French authorities arrested Charlie Hebdo gunman Cherif Kouachi in 2005 for his participation in a plot to bring jihadists into Iraq. A court found him guilty in 2008, but in a video resurfacing in light of this month’s attack, he proclaims his innocence.
“The whole thing has been set up,” he claimed as he left court. “We are just young kids from the suburbs, that is all. We get passionate, we talk like this but there is nothing more, that’s it. We did nothing wrong. There was no intention (from us), now they pretend things, but who cares. We will see and I hope that it will show evidence.”
Police arrested him in 2005 right before he boarded a flight. He claimed he was “relieved”, since he possessed doubts on the trip to Iraq. At the court in 2008, Kouachi described himself as a “young kid,” but was 25-years-old at the time. He received a six-year sentence “for his part in the Buttes Chaumont network,” but only served three years. His reservations about terrorist attacks died in prison, where he met Djamel Beghal, al-Qaeda’s commander in France, and Amedy Coulibaly. The latter worked with Kouachi and his older brother Said to terrorize Paris, France over the course of three days in January.
The New York Times discovered numerous documents that show how the Kouachi brothers and Coulibaly managed to hide in public:
They shaved regularly, eschewing the conspicuous beards worn by many Islamists. They dressed in jeans and basketball sneakers, offering no outward hint of their plans or jihadist beliefs.
After at least one of the Kouachis traveled to Yemen in 2011, the United States alerted French authorities. But three years of tailing the brothers yielded nothing, and an oversight commission ruled that the surveillance was no longer productive, said Louis Caprioli, the deputy head of France’s domestic antiterror unit from 1998 to 2004.

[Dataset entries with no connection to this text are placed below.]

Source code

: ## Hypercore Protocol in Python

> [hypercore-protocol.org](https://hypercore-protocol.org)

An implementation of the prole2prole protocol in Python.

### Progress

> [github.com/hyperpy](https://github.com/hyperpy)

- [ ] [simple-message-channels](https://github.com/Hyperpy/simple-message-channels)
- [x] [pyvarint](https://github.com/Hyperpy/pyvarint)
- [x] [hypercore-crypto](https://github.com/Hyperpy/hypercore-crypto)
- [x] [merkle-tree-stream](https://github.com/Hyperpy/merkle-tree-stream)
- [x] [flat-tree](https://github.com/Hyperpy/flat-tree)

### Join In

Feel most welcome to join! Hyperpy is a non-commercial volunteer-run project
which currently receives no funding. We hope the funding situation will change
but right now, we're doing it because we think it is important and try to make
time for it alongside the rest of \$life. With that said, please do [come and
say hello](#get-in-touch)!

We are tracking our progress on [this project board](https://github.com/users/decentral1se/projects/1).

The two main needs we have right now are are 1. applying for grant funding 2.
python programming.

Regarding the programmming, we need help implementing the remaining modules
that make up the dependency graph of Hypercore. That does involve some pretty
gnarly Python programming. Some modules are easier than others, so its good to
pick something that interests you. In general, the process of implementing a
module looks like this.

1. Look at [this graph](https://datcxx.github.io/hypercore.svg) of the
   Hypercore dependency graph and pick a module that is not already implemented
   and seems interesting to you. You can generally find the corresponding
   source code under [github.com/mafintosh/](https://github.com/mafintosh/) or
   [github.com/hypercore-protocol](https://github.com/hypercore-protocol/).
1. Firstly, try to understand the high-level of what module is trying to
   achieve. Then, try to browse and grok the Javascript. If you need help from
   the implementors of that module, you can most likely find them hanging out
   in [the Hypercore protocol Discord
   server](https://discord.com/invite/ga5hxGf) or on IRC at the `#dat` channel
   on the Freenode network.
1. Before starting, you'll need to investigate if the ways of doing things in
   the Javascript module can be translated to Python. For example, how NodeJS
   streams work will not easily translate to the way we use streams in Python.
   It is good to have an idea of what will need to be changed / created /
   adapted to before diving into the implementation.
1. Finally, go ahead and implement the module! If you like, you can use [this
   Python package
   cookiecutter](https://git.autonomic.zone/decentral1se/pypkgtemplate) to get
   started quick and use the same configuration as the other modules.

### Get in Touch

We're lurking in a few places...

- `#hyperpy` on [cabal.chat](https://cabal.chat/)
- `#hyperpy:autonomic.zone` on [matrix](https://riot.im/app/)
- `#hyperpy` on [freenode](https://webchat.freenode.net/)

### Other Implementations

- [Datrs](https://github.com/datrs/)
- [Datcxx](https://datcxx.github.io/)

The brothers appeared so nonthreatening that surveillance was dropped in the middle of last year, he said, as hundreds of young Muslims cycled back and forth to Syria for jihad and French authorities shifted priorities.

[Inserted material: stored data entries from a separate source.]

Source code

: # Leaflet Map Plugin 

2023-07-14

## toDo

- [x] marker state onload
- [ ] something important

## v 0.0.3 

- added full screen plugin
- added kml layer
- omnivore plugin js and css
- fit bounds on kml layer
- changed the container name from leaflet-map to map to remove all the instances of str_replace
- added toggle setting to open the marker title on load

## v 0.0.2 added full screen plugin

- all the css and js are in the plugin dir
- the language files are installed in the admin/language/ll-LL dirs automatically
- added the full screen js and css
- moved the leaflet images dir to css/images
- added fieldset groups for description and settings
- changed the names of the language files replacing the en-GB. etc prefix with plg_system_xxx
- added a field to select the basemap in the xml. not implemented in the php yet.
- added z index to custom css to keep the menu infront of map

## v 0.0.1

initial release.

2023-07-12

On January 7, the Kouachi brothers slaughtered twelve people at the satirical newspaper’s headquarters in Paris, France over cartoons depicting Mohammed. Cherif’s mentor, Farid Benyettou, was arrested with him in 2005 but completed his sentence and since then has established a career in nursing. He treated some of the Charlie Hebdo victims and condemned the terrorist attack.
“I condemn what was done,” he said. “I want to send this message: Islam condemns everything that has been done – the cowardly and monstrous murder of journalists, of police officers and members of the Jewish community. That should not be attributed to Islam. It’s the worst crime that a Muslim could commit.”